**Problem details**
Scan the data that follows and count the lines with the string "Development"; answer with the count alone.

**Supplied data**
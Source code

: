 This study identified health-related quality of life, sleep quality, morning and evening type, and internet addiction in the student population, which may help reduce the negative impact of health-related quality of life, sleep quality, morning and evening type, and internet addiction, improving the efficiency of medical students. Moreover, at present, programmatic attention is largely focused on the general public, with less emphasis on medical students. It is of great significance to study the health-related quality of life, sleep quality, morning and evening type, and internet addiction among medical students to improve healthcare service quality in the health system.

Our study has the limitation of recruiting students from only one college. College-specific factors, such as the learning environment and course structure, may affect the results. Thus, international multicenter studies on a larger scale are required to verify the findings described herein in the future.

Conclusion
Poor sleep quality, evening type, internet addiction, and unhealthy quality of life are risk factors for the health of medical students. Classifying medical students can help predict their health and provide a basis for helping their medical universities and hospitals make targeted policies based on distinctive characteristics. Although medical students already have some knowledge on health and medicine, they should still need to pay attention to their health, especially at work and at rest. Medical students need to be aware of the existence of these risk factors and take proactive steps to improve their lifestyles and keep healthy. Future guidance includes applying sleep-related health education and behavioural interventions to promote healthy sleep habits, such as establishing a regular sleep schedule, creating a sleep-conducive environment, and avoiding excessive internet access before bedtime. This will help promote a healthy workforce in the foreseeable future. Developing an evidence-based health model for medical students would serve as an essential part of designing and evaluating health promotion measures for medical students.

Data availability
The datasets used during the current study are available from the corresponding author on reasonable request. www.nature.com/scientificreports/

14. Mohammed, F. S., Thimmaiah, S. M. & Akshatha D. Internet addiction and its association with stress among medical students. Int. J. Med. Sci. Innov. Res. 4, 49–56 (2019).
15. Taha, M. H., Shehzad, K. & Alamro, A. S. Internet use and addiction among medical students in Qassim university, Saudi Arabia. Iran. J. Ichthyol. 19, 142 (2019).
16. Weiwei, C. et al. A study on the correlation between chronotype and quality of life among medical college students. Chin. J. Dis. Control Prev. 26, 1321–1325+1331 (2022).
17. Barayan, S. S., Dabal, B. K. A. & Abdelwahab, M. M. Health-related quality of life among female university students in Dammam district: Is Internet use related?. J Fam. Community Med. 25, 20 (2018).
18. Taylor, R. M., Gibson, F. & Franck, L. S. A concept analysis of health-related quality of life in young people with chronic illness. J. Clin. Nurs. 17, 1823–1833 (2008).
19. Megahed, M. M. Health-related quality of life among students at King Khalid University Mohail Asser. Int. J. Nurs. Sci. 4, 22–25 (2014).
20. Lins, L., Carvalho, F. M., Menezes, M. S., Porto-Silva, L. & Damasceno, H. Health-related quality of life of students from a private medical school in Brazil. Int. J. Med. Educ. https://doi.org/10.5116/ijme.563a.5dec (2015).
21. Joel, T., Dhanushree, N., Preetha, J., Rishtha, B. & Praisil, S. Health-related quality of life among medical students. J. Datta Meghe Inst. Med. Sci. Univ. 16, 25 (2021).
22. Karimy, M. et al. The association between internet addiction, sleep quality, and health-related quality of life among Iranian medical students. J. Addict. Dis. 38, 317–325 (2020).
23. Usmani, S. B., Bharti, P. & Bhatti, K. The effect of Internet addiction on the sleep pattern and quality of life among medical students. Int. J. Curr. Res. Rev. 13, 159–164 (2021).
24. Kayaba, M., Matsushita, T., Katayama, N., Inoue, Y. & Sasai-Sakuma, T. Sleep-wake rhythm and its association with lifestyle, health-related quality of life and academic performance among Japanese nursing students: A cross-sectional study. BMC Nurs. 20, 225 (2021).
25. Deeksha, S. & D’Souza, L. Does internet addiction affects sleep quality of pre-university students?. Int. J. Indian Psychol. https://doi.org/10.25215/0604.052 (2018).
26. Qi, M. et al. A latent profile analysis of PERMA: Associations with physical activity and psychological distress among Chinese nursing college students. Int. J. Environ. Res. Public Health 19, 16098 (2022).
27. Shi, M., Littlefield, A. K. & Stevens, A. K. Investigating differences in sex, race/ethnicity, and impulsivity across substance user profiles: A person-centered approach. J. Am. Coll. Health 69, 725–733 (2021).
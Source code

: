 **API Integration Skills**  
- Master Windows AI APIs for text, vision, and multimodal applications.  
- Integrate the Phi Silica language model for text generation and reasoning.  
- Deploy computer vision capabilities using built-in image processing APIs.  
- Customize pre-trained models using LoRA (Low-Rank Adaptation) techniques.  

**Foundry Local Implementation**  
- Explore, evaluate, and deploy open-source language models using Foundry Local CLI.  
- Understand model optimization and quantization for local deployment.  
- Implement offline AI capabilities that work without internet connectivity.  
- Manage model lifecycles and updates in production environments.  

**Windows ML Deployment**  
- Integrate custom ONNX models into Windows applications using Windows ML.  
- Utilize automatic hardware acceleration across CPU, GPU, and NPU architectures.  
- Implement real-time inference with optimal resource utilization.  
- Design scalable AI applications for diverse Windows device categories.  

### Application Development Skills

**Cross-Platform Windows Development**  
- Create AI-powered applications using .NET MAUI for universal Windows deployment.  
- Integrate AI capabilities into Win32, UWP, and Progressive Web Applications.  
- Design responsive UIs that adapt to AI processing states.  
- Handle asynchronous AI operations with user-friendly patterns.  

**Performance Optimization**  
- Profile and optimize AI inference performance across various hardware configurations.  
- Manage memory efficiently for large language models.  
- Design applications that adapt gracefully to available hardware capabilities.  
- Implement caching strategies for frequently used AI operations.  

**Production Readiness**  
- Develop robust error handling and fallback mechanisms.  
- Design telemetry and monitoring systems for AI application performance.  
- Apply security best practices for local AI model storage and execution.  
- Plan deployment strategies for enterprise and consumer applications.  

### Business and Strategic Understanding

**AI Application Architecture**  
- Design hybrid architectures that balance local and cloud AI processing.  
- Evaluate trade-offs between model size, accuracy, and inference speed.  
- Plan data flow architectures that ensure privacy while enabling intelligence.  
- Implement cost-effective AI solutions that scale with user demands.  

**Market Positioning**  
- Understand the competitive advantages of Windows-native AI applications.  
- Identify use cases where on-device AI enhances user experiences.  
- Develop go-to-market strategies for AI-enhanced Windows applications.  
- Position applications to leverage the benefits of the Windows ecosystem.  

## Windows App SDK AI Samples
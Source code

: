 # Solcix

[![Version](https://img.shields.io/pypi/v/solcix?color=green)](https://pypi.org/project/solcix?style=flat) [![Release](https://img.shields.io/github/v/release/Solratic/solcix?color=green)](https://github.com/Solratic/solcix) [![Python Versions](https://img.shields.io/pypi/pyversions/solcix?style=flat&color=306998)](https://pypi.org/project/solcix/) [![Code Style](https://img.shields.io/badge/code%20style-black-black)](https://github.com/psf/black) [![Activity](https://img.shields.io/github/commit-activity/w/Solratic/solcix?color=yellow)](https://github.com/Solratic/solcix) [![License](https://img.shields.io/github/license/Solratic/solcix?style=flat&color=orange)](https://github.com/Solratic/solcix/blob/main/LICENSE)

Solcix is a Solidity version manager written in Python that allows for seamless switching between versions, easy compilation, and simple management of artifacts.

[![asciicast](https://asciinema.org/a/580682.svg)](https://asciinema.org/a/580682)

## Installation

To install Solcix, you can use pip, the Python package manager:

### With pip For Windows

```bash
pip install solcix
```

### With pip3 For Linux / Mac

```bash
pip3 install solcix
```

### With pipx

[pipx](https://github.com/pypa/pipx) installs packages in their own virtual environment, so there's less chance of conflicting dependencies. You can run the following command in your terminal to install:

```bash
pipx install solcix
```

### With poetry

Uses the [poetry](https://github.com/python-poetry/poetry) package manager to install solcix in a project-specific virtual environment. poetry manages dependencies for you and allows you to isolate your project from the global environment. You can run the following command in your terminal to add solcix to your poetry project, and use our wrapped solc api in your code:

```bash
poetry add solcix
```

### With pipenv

**Written reply**
2